Dataset entries:

⁂

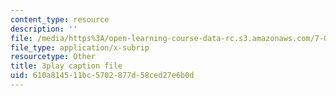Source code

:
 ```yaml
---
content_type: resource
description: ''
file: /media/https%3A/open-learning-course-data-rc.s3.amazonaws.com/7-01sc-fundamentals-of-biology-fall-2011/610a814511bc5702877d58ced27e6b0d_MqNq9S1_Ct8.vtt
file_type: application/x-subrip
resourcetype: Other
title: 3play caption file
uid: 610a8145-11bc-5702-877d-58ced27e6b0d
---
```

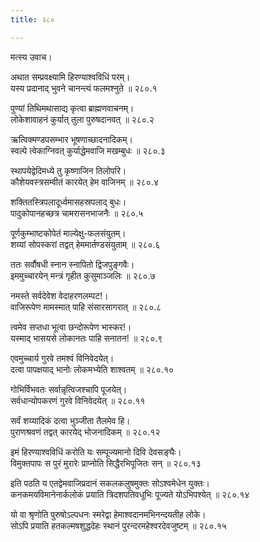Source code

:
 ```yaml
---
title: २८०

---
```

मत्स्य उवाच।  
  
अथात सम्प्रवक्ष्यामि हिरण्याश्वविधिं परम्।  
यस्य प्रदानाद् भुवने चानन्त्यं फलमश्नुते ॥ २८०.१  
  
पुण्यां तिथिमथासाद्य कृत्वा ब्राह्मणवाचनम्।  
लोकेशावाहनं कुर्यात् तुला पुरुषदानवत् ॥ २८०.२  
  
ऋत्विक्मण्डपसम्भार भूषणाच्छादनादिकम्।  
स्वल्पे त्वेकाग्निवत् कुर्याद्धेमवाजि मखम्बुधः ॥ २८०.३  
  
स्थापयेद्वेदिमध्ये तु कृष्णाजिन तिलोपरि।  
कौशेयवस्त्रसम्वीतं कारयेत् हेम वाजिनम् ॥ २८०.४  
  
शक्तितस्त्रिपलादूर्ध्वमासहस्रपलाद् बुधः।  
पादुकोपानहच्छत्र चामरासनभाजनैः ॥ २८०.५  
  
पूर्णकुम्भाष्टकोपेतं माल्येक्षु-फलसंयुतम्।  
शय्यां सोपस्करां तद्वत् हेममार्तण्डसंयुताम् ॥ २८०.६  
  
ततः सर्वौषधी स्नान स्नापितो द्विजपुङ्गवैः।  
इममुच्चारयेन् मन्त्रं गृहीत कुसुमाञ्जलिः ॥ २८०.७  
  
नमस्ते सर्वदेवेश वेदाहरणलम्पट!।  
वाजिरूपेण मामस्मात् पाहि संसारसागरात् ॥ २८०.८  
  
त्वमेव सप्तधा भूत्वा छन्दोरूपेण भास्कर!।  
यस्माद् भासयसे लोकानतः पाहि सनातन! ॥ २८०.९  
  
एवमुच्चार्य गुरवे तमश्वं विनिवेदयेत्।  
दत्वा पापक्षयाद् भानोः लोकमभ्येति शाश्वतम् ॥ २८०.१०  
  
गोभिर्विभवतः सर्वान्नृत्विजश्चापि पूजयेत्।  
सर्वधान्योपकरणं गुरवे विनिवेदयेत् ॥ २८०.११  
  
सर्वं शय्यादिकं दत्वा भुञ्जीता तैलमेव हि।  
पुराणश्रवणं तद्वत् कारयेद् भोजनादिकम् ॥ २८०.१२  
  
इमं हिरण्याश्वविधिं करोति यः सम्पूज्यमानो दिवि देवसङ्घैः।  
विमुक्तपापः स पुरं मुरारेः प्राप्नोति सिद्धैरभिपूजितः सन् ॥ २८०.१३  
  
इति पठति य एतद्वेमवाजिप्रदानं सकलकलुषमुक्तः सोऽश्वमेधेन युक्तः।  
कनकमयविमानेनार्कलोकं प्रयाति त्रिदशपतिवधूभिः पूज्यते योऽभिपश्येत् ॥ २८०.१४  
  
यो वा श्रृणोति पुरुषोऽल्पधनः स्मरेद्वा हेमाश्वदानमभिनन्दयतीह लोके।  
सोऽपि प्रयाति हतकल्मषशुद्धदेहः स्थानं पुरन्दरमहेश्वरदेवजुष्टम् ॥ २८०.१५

⁂

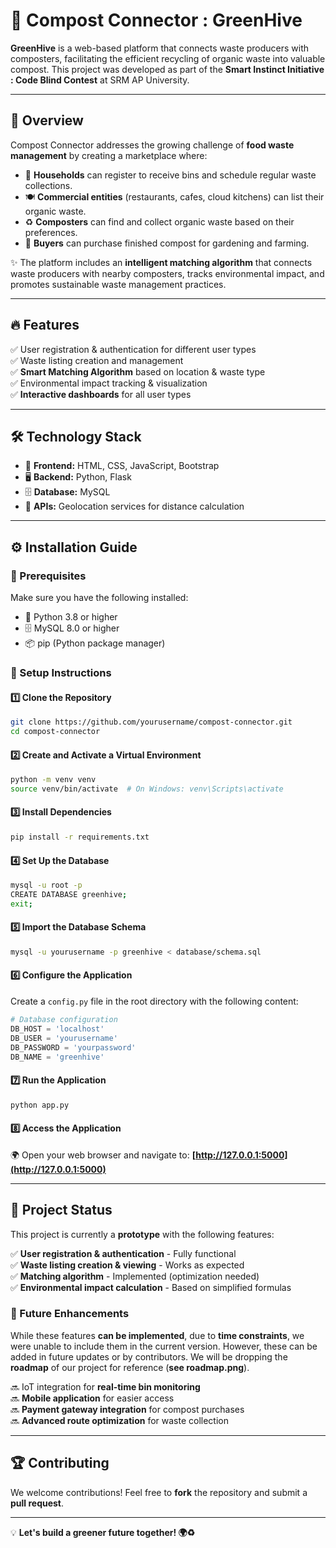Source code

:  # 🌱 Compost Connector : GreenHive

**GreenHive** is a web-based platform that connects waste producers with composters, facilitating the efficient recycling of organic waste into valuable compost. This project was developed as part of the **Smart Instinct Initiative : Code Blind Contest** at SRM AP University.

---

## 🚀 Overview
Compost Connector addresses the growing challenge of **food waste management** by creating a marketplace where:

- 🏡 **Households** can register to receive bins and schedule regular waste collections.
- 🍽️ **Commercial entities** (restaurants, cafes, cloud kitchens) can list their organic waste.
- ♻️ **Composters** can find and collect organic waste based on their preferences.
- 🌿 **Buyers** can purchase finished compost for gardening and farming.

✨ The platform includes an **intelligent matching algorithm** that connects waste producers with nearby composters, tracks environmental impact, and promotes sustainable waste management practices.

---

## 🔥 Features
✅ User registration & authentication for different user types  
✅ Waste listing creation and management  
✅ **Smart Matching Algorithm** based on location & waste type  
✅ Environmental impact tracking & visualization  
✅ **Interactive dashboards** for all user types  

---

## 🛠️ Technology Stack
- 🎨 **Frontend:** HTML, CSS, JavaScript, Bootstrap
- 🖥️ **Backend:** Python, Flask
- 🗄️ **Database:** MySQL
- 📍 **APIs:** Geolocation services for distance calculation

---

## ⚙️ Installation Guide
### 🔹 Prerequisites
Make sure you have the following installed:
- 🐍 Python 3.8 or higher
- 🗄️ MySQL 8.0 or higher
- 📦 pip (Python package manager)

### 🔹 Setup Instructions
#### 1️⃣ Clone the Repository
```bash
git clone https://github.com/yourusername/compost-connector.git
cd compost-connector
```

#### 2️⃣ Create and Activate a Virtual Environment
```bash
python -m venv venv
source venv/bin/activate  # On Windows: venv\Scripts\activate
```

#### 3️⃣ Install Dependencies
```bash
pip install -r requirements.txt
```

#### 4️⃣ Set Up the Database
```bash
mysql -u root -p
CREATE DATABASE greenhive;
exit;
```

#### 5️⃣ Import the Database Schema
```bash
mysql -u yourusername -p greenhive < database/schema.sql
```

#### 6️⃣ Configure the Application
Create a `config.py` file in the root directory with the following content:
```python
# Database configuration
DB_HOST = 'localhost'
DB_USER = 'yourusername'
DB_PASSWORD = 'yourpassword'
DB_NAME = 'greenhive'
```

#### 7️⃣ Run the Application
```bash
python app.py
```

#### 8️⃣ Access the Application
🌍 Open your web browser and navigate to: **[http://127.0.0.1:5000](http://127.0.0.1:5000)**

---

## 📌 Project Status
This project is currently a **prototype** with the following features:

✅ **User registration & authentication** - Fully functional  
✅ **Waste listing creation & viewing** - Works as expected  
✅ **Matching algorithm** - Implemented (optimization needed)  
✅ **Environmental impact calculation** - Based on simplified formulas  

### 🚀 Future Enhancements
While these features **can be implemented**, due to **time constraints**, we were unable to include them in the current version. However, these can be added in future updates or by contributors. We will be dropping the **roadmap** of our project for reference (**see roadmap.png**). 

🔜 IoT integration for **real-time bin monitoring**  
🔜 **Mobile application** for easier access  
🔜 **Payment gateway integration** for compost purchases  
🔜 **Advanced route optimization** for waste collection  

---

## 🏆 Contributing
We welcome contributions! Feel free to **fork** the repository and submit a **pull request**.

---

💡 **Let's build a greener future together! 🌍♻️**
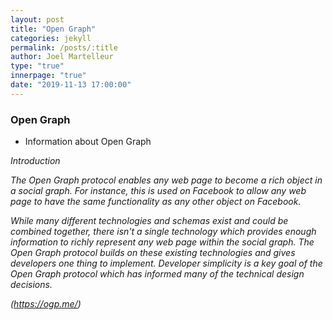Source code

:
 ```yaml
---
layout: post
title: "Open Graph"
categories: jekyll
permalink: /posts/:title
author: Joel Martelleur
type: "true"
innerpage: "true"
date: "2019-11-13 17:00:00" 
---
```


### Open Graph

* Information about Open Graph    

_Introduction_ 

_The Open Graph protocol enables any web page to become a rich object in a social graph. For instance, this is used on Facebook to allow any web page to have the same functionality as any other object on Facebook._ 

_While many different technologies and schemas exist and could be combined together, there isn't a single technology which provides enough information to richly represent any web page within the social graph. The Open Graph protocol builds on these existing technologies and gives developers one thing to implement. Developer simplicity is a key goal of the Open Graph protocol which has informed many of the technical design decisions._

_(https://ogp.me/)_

⁂

Looking at the data above, write out exactly the lines that start at the one containing "Compost Connector addresses" and end at the one containing "different user types"; include both and nothing beyond.

Compost Connector addresses the growing challenge of **food waste management** by creating a marketplace where:

- 🏡 **Households** can register to receive bins and schedule regular waste collections.
- 🍽️ **Commercial entities** (restaurants, cafes, cloud kitchens) can list their organic waste.
- ♻️ **Composters** can find and collect organic waste based on their preferences.
- 🌿 **Buyers** can purchase finished compost for gardening and farming.

✨ The platform includes an **intelligent matching algorithm** that connects waste producers with nearby composters, tracks environmental impact, and promotes sustainable waste management practices.

---

## 🔥 Features
✅ User registration & authentication for different user types  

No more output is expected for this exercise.